Is spreadsheet corrupt or not?

I created a java app which uses apache-poi library to create an SXSSFWorkbook.
I use LibreOffice Calc as my ‘viewer’ and everything has worked well for 2 or 3 years.
At some point in the past 2 or 3 months I updated my LibreOffice Calc to latest version and it now always warns me that my SXSSFWorkbooks are corrupt when I open them.
It offers to try a repair, I agree and and it successfully repairs the SXSSFWorkbooks.
This is on Windows 11 with latest apache-poi library (5.3.0) and latest LibreOffice Calc (24.8.2).

If I open my SXSSFWorkbooks on a debian computer with LibreOffice Calc 7.4.7.2, the workbooks open with no error.
I just installed an old version (24.2.0.1) of LibreOffice Calc on my Windows 11 computer and the workbooks open with no error.

My questions:
Why do newer versions of LibreOffice Calc report that my workbooks are corrupt?
Can I find out why LibreOffice Calc thinks my workbooks are corrupt?

I tried to open a SXSSFWorkbooks-generated sample that you kindly provided, and couldn’t see a warning.

Hmmm, I didn’t upload a sample workbook so have no idea what you’re refering to.
But will upload a sample workbook with this post:
no_usb_2024-11-06.xlsx (3.6 KB)
On Windows 11, LibreOffice Calc 24.8.2 (and most other recent versions) show a message that the spreadsheet is corrupted and offer to try to repair it:
corrupt_spreadsheet
The repair seems successful and the spreadsheet is opened.

On Debian Bookworm LibreOffice Calc 7.4.7.2, and on Windows 11 LibreOffice Calc 24.2.0.1, I can open the spreadsheet with no problems - neither of these versions complain that the spreadsheet is corrupted.

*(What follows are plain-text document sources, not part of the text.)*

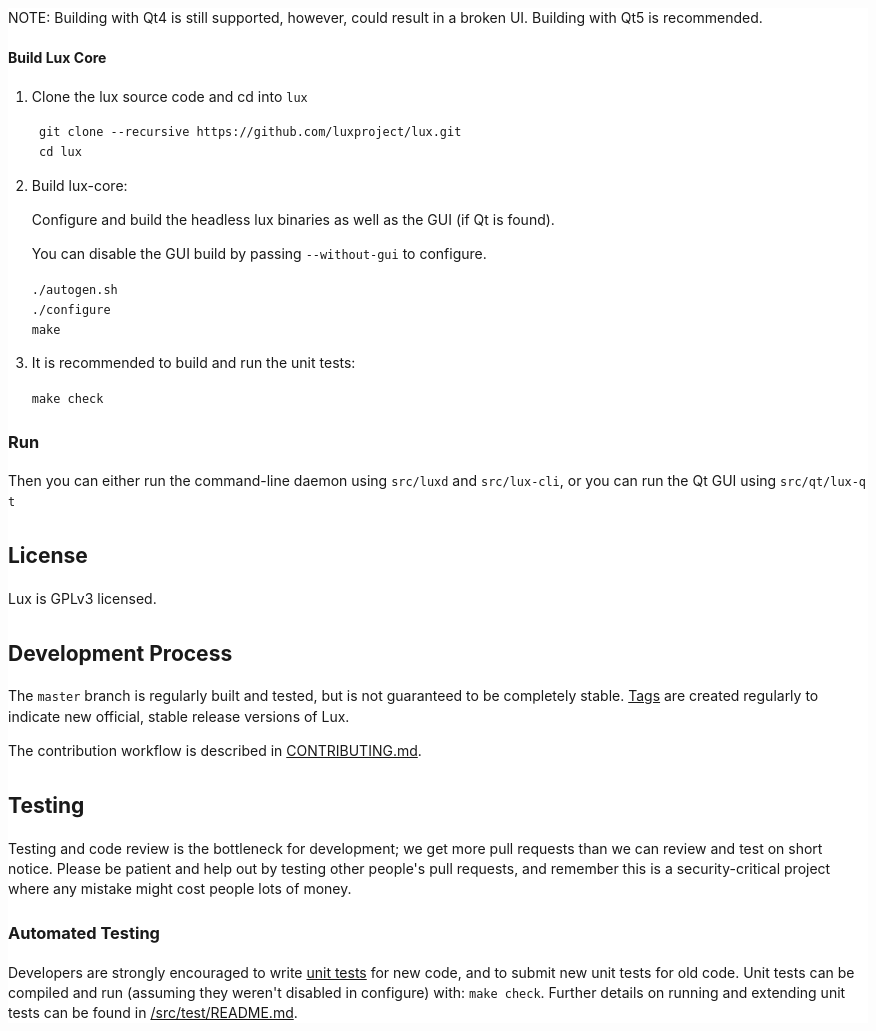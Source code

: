 NOTE: Building with Qt4 is still supported, however, could result in a broken UI. Building with Qt5 is recommended.

#### Build Lux Core

1. Clone the lux source code and cd into `lux`

        git clone --recursive https://github.com/luxproject/lux.git
        cd lux

2.  Build lux-core:

    Configure and build the headless lux binaries as well as the GUI (if Qt is found).

    You can disable the GUI build by passing `--without-gui` to configure.

        ./autogen.sh
        ./configure
        make

3.  It is recommended to build and run the unit tests:

        make check

### Run

Then you can either run the command-line daemon using `src/luxd` and `src/lux-cli`, or you can run the Qt GUI using `src/qt/lux-qt`

License
-------

Lux is GPLv3 licensed.


Development Process
-------------------

The `master` branch is regularly built and tested, but is not guaranteed to be
completely stable. [Tags](https://github.com/luxproject/lux/tags) are created
regularly to indicate new official, stable release versions of Lux.

The contribution workflow is described in [CONTRIBUTING.md](https://github.com/luxproject/lux/blob/master/CONTRIBUTING.md).


Testing
-------

Testing and code review is the bottleneck for development; we get more pull
requests than we can review and test on short notice. Please be patient and help out by testing
other people's pull requests, and remember this is a security-critical project where any mistake might cost people
lots of money.

### Automated Testing

Developers are strongly encouraged to write [unit tests](src/test/README.md) for new code, and to
submit new unit tests for old code. Unit tests can be compiled and run
(assuming they weren't disabled in configure) with: `make check`. Further details on running
and extending unit tests can be found in [/src/test/README.md](/src/test/README.md).
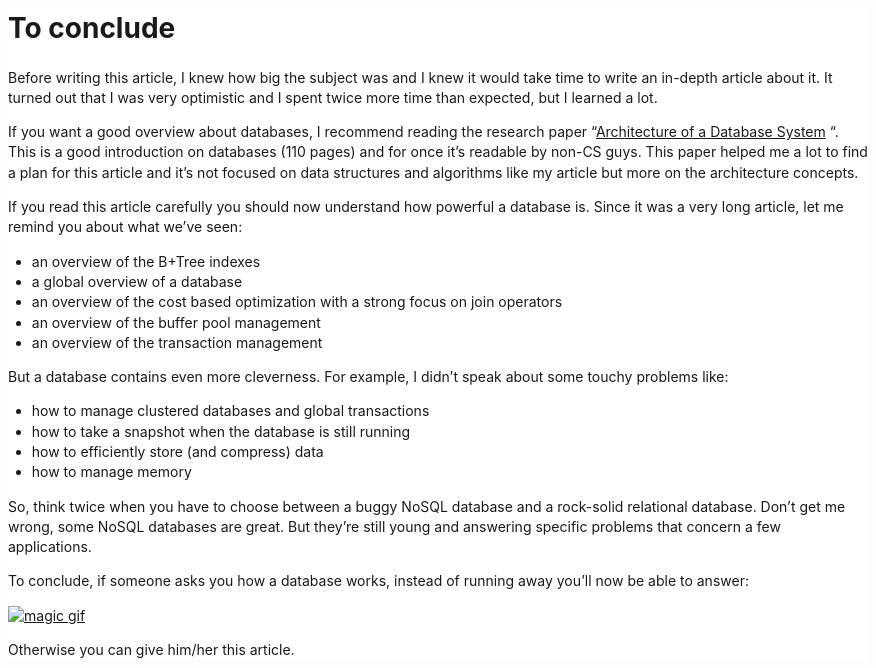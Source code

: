  

# To conclude

Before writing this article, I knew how big the subject was and I knew it would take time to write an in-depth article about it. It turned out that I was very optimistic and I spent twice more time than expected, but I learned a lot.

If you want a good overview about databases, I recommend reading the research paper “[Architecture of a Database System](http://db.cs.berkeley.edu/papers/fntdb07-architecture.pdf) “. This is a good introduction on databases (110 pages) and for once it’s readable by non-CS guys. This paper helped me a lot to find a plan for this article and it’s not focused on data structures and algorithms like my article but more on the architecture concepts.

 

If you read this article carefully you should now understand how powerful a database is. Since it was a very long article, let me remind you about what we’ve seen:

- an overview of the B+Tree indexes
- a global overview of a database
- an overview of the cost based optimization with a strong focus on join operators
- an overview of the buffer pool management
- an overview of the transaction management

But a database contains even more cleverness. For example, I didn’t speak about some touchy problems like:

- how to manage clustered databases and global transactions
- how to take a snapshot when the database is still running
- how to efficiently store (and compress) data
- how to manage memory

 

So, think twice when you have to choose between a buggy NoSQL database and a rock-solid relational database. Don’t get me wrong, some NoSQL databases are great. But they’re still young and answering specific problems that concern a few applications.

 

To conclude, if someone asks you how a database works, instead of running away you’ll now be able to answer:

[![magic gif](http://coding-geek.com/wp-content/uploads/2015/08/magic_low2.gif)](http://coding-geek.com/wp-content/uploads/2015/08/magic_low2.gif)

Otherwise you can give him/her this article.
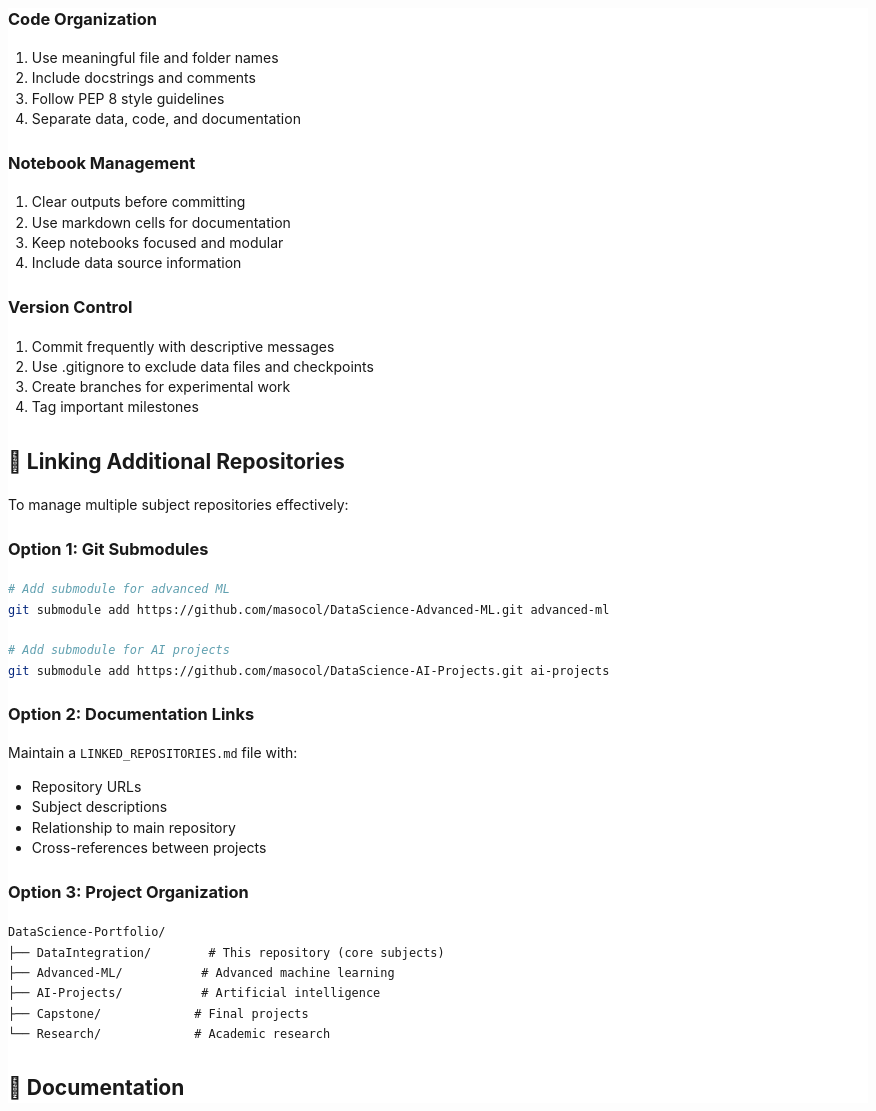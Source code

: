 ### Code Organization
1. Use meaningful file and folder names
2. Include docstrings and comments
3. Follow PEP 8 style guidelines
4. Separate data, code, and documentation

### Notebook Management
1. Clear outputs before committing
2. Use markdown cells for documentation
3. Keep notebooks focused and modular
4. Include data source information

### Version Control
1. Commit frequently with descriptive messages
2. Use .gitignore to exclude data files and checkpoints
3. Create branches for experimental work
4. Tag important milestones

## 🔗 Linking Additional Repositories

To manage multiple subject repositories effectively:

### Option 1: Git Submodules
```bash
# Add submodule for advanced ML
git submodule add https://github.com/masocol/DataScience-Advanced-ML.git advanced-ml

# Add submodule for AI projects  
git submodule add https://github.com/masocol/DataScience-AI-Projects.git ai-projects
```

### Option 2: Documentation Links
Maintain a `LINKED_REPOSITORIES.md` file with:
- Repository URLs
- Subject descriptions
- Relationship to main repository
- Cross-references between projects

### Option 3: Project Organization
```
DataScience-Portfolio/
├── DataIntegration/        # This repository (core subjects)
├── Advanced-ML/           # Advanced machine learning
├── AI-Projects/           # Artificial intelligence  
├── Capstone/             # Final projects
└── Research/             # Academic research
```

## 📖 Documentation
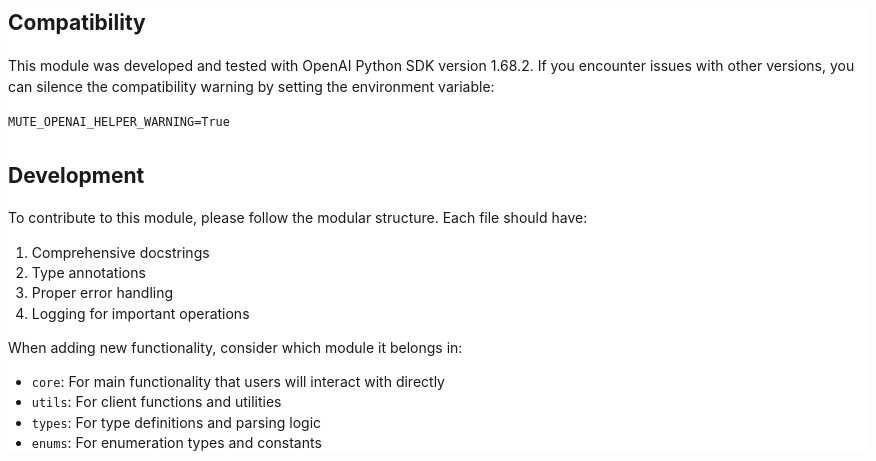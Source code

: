 ## Compatibility

This module was developed and tested with OpenAI Python SDK version 1.68.2. If you encounter issues with other versions, you can silence the compatibility warning by setting the environment variable:

```
MUTE_OPENAI_HELPER_WARNING=True
```

## Development

To contribute to this module, please follow the modular structure. Each file should have:

1. Comprehensive docstrings
2. Type annotations
3. Proper error handling
4. Logging for important operations

When adding new functionality, consider which module it belongs in:
- `core`: For main functionality that users will interact with directly
- `utils`: For client functions and utilities
- `types`: For type definitions and parsing logic
- `enums`: For enumeration types and constants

great you figured it! :stuck_out_tongue_winking_eye:
The change happened in this commit, adding more checks for the sanity of ZIP: https://gerrit.libreoffice.org/c/core/+/170571. It detects, that your “Zip file has holes! It will leak!” - whatever that may mean (I suspect, that your ZIP has unused areas, not referenced by any data).

You may want to file a bug report; but IMO, the bug is in the library creating the package; and having “unused” blocks in a ZIP is spooky, and just anything put there could come unnoticed.

Wow and thanks a lot for all that useful info. :+1:

I agree that as my ‘dodgy’ spreadsheet was produced by apache-poi library, any fix must be made in apache-poi library.
I shall head over to the apache-poi mailing list for help.

tdf#163384
https://bz.apache.org/bugzilla/show_bug.cgi?id=69433
https://lists.apache.org/thread/fr1ddq8j4047jc9c73y531g6o8oqlj4x

1 Like

For anyone looking for just a solution without having to read all the related bug threads…

In apache-poi when you created an SXSSFWorkbook, set the workbook ‘Zip64Mode’ to ‘Zip64Mode.AlwaysWithCompatibility’:

mySXSSFWorkbook.setZip64Mode(Zip64Mode.AlwaysWithCompatibility);

Seeing this comment in the Apache Bugzilla:

This is not really a bug, as PJ Fanning said …

I would say, that you just jump into conclusions too fast. Indeed that is a bug. And if some readers are more forgiving than others, can make one think that anything is good enough - but it’s not. The proper thing for POI is to fix their generator to please all readers, or - rather, to follow the standard correctly. Closing your bug that way is plain wrong and bad.